Task item
Search through the entries for the word "MySQL" and copy every line that has it.

Provided entries

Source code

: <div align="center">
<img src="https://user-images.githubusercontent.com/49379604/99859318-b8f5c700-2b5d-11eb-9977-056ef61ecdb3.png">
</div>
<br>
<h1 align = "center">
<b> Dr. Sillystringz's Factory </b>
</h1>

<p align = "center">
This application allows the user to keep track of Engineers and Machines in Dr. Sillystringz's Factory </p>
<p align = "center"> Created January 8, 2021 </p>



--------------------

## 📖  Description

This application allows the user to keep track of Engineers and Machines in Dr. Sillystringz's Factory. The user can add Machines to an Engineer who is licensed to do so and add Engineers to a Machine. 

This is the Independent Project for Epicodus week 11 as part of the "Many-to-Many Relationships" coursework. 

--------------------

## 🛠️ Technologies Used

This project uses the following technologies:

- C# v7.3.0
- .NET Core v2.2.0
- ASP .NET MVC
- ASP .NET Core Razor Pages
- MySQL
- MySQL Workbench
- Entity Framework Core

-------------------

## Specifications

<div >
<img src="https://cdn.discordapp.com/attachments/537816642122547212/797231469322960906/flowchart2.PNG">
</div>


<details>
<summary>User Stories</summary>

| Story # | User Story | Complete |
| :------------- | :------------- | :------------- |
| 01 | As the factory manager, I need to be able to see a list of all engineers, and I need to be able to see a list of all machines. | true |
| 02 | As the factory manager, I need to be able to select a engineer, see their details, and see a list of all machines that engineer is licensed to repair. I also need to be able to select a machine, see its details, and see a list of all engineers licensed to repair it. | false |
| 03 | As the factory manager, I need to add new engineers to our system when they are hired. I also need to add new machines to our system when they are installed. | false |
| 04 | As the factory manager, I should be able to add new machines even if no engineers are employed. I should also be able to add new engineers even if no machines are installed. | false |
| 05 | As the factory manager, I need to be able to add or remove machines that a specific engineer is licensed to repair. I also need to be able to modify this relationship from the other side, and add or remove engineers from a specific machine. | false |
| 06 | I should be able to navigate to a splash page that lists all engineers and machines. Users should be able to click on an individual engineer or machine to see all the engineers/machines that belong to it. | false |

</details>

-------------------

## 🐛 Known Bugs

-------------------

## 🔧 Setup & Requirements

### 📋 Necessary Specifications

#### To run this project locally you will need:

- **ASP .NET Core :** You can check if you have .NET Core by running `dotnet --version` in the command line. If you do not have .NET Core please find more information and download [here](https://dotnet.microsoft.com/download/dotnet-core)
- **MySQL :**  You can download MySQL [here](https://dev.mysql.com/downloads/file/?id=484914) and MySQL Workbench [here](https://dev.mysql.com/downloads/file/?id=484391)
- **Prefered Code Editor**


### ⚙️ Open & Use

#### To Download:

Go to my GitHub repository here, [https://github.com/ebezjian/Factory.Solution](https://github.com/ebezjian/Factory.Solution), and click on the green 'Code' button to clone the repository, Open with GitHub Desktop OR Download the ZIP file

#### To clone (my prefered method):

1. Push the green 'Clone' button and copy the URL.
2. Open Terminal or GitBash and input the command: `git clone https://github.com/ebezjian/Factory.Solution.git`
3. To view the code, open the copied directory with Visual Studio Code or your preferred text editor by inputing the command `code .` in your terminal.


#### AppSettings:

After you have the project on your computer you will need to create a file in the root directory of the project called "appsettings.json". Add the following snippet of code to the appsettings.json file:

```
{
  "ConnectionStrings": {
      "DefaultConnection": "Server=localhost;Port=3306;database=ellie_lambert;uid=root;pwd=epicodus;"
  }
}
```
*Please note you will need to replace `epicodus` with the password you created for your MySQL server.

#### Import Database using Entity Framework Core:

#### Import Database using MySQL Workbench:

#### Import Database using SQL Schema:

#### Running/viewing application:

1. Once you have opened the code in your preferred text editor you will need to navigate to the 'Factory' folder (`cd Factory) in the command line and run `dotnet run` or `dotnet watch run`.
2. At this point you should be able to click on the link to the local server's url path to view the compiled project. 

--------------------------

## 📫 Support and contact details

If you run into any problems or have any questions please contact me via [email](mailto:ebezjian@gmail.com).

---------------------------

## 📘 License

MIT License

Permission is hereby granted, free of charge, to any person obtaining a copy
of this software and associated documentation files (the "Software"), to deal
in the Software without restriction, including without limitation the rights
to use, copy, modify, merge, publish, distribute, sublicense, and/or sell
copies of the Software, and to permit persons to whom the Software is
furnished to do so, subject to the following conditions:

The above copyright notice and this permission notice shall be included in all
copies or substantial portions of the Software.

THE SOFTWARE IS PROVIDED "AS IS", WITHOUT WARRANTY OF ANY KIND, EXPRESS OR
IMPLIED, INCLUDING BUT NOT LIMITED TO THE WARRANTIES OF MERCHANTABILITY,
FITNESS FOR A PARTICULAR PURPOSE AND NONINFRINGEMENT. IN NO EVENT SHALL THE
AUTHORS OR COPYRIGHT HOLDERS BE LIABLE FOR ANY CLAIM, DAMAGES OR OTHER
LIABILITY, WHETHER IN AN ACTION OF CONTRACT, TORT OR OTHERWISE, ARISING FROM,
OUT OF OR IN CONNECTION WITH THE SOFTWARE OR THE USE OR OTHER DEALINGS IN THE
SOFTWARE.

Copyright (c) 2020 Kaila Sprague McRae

Response area
- MySQL
- MySQL Workbench
- **MySQL :**  You can download MySQL [here](https://dev.mysql.com/downloads/file/?id=484914) and MySQL Workbench [here](https://dev.mysql.com/downloads/file/?id=484391)
*Please note you will need to replace `epicodus` with the password you created for your MySQL server.
#### Import Database using MySQL Workbench:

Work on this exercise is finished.